Saturday, August 11, 2012

Paul Ryan: From Ayn Rand to Romney

The Republican ticket will consist of Two Suits, aptly enough for a party of wealth, privilege and social Darwinism.

Mitt Romney’s choice of Paul Ryan will propel the word “wonk” into Google heaven, reflecting the poverty of ideas in a time of nasty attack ads and sound bites. His not-Palin qualities may elevate the tone of the campaign, if not the content.

The VP nominee could offer focus to the fuzzy figure President Obama has dubbed “Romney Hood” and allow serious analysis of their desire to take from the poor and give to the ultra-rich.

The changeable Romney must surely be attracted to Ryan’s consistency, but he should not count too much on his running mate’s steadfastness under fire.

In 2005, Ryan revealed “the reason I got involved in public service, by and large, if I had to credit one thinker, one person, it would be Ayn Rand,” the cult figure who in the turgid 1200-page novel “Atlas Shrugged” proclaimed money as “the root of all good” and labeled those who don’t agree as “moochers” and “looters.”

This May, under pressure in the primaries, Ryan backpedaled on his patron saint when a questioner called her "an outspoken atheist [who]... felt altruism was evil, supported abortion and condemned Christianity for advocating compassion for the poor."
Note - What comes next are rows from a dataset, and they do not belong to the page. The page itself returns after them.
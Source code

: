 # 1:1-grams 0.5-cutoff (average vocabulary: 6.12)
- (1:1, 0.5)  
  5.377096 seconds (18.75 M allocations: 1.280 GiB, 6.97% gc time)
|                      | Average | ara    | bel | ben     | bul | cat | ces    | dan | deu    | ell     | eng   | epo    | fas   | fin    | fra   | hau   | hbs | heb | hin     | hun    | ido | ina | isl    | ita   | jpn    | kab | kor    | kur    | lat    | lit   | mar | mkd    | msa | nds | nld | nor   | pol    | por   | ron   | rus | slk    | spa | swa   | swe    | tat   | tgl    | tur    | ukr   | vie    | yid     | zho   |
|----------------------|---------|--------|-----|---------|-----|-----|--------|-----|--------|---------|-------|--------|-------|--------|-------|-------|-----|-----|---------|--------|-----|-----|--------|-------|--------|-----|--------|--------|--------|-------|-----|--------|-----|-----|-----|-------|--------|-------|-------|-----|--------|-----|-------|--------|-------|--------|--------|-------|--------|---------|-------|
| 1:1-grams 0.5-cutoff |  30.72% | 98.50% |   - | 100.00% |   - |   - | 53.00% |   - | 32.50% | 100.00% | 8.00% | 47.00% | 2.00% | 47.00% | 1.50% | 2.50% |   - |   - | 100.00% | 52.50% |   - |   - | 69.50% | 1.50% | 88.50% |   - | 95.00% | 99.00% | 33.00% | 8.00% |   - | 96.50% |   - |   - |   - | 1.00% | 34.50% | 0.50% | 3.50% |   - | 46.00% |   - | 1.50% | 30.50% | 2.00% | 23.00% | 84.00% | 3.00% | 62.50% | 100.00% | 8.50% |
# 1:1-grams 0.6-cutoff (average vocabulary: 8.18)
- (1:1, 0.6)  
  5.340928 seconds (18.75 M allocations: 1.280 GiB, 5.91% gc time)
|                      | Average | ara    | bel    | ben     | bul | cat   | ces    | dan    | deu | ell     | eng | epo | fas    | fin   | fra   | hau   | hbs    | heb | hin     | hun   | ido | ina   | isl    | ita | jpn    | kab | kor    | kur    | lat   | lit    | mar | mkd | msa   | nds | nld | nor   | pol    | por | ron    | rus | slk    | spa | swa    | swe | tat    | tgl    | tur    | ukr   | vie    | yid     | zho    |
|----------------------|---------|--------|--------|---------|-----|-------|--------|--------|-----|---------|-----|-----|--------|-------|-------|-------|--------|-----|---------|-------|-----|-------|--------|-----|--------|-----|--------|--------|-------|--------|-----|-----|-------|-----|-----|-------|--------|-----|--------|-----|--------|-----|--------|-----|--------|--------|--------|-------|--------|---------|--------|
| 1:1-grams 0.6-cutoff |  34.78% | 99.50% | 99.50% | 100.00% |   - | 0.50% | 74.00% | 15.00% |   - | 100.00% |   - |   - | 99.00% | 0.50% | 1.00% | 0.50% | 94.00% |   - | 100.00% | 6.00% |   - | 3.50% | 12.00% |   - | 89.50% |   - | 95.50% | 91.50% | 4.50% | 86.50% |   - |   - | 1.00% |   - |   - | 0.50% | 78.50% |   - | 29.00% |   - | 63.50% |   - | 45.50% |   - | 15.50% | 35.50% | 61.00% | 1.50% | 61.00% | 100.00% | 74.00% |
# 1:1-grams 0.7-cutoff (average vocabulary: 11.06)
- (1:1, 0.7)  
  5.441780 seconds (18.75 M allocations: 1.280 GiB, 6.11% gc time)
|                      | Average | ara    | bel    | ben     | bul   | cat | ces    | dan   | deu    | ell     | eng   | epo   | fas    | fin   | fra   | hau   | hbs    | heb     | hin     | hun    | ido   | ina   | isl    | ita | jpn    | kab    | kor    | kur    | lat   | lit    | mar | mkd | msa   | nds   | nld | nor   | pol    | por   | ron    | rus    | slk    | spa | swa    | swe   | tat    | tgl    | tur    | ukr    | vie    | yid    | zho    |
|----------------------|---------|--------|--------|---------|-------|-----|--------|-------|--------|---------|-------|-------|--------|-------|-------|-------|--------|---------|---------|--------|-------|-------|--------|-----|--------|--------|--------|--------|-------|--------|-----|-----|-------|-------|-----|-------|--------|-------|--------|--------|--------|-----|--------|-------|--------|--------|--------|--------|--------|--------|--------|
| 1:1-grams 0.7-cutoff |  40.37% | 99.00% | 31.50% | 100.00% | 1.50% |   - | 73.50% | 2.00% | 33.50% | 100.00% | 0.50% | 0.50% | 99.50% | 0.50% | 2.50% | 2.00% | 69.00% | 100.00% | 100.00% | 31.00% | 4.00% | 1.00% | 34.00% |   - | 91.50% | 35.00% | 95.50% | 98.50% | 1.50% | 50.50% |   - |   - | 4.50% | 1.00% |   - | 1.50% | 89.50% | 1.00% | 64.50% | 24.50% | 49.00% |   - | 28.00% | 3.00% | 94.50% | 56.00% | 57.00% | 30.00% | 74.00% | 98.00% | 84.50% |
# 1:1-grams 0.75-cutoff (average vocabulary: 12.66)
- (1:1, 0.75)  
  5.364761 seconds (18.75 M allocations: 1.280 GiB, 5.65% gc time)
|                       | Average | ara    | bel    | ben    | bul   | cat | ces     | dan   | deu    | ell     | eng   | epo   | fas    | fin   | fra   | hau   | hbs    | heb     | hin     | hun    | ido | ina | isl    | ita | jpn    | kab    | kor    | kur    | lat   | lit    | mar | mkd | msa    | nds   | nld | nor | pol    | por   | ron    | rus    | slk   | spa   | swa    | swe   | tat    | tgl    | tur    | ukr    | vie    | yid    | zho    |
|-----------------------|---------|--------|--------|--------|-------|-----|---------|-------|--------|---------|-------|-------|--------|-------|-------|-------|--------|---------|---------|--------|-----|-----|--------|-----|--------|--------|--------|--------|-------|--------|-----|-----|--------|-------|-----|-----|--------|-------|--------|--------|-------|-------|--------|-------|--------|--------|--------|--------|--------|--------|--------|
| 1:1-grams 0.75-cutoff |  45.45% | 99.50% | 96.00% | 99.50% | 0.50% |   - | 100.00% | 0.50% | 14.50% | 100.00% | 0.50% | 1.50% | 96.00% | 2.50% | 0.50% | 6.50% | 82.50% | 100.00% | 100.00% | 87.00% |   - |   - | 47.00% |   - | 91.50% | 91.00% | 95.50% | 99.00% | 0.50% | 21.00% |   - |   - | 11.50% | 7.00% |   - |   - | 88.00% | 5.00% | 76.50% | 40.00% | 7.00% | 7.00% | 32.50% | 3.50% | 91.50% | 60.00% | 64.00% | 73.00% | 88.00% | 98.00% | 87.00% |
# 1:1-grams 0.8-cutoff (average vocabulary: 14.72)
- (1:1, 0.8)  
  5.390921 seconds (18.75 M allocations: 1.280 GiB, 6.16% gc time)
“Just because you like someone’s novels,” he weaseled, “doesn’t mean you agree with their entire worldview philosophy...which is completely antithetical to mine because she has an atheist philosophy."

The would-be VP may still subscribe to Randian uber-selfishness but, in debate with Joe Biden and elsewhere, he will no doubt find other language to justify it.

All in all, however, the choice of Paul Ryan should be welcomed by serious voters, who will want to be persuaded that castrating labor unions and dismantling Social Security and Medicare among other safety nets for the needy will strengthen American society.

They may admire Ryan’s verbal dexterity, but will they want to buy a badly used country from him?

Update: As he usually does, James Fallows of the Atlantic reacts cogently, calling the Ryan choice “a good one for the country. It makes the race ‘about’ something, beyond just being a negative referendum on how the economy is going under Obama...

“I hope that when reporters are writing or talking about Paul Ryan's budget plans and his overall approach, they will rig up some electro-shock device to zap themselves each time they say that Ryan and his thoughts are unusually ‘serious’ or ‘brave.’ Clear-edged they are, and useful in defining the issues in the campaign. But they have no edge in ‘seriousness’ over, say, proposals from Ryan's VP counterpart Joe Biden...

“As Jonathan Chait argued in a long and very-much-worth-reading New York magazine article this spring, the ‘brave and serious’ cliche largely reflected a successful positioning campaign, which many people who view themselves as ‘serious’ swallowed credulously.”

3 comments:

  1. Once upon a time it would have been considered political suicide to espouse the dismanteling of Medicare and Social Security, Medicaid perhaps, after all that's just poor people, but never ever mess with senior's benefits lest you bring down the rath of the elder voting block. Apparently, however, in the new world politic according to the Ayn Rand, self-seeking, individual über alles mentality of the "new" fiscal conservatives, the senior vote can be discounted and overcome by appealing to the egocentric core of the human condition. Paul Ryan and his ideological clone Marco Rubio, will tell you that the Republican Party is the party of Lincoln, and based upon the principals of emancipation. Both Ryan and Rubio are here from the government and they are here to help you, help you free you and your family from the chains of entitlement programs so you can self-motivate and take care of yourself. Let us emancipate you from those government programs that remove your will to be self sufficient. After all, if we pull the safety net, your focus should be much keener not to fall.
    Remember though, its not the fall that kills you, it's that sudden stop at the end.

    ReplyDelete
  2. Atlas Shrugged Part 2 will be in theaters October 12th, 2012.

    ReplyDelete
  3. Paul Ryan and Ayn Rand have divorced, he will, however, be keeping her as a mistress!